## ABOUT THIS TASK
Tell how many lines of the data below have the string "geen" in them. Say nothing more.

## SOURCE DATA
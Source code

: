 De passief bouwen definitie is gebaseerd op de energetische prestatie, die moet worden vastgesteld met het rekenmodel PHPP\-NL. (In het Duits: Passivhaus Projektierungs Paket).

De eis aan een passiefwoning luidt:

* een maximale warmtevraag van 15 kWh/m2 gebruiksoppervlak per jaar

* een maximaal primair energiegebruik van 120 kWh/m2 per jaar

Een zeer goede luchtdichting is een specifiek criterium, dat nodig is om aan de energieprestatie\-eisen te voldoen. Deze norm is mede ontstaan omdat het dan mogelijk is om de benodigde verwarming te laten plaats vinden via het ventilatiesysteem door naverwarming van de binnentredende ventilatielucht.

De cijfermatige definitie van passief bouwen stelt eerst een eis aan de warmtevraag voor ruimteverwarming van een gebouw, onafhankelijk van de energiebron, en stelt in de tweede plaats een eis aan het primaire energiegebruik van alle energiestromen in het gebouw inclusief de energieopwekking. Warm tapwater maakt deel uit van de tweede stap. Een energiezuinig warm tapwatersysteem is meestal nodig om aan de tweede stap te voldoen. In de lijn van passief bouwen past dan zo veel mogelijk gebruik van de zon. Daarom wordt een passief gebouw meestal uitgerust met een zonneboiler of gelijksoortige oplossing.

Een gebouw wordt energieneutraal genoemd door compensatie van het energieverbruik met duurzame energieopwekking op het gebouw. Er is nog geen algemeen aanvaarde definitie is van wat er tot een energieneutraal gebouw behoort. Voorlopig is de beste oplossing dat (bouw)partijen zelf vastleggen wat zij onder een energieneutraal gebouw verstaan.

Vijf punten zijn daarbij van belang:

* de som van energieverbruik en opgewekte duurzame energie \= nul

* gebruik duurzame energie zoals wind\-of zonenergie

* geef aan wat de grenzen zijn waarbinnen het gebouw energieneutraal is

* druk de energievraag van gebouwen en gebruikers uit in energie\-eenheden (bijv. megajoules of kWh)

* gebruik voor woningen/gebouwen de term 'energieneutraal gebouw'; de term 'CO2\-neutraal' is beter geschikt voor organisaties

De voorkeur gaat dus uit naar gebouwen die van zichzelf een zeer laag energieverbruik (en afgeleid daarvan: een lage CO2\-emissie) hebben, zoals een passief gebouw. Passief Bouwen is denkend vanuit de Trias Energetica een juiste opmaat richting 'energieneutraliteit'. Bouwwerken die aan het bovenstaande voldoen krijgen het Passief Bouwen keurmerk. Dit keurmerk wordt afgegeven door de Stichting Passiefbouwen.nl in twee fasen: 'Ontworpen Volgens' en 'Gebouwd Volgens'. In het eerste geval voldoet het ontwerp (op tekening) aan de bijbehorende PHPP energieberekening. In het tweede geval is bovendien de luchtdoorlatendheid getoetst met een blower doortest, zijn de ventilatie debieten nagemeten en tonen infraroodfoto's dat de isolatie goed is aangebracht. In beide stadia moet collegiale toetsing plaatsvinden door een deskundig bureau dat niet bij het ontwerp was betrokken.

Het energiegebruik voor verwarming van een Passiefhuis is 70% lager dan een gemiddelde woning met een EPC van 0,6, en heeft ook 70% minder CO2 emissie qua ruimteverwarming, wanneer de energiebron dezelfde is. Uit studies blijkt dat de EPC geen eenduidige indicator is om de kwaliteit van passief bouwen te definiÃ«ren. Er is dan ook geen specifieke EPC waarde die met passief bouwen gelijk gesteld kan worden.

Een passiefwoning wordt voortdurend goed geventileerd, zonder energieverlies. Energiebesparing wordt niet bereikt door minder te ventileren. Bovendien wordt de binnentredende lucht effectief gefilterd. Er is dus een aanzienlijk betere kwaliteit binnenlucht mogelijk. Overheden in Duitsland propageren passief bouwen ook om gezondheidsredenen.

## ANSWER AREA
2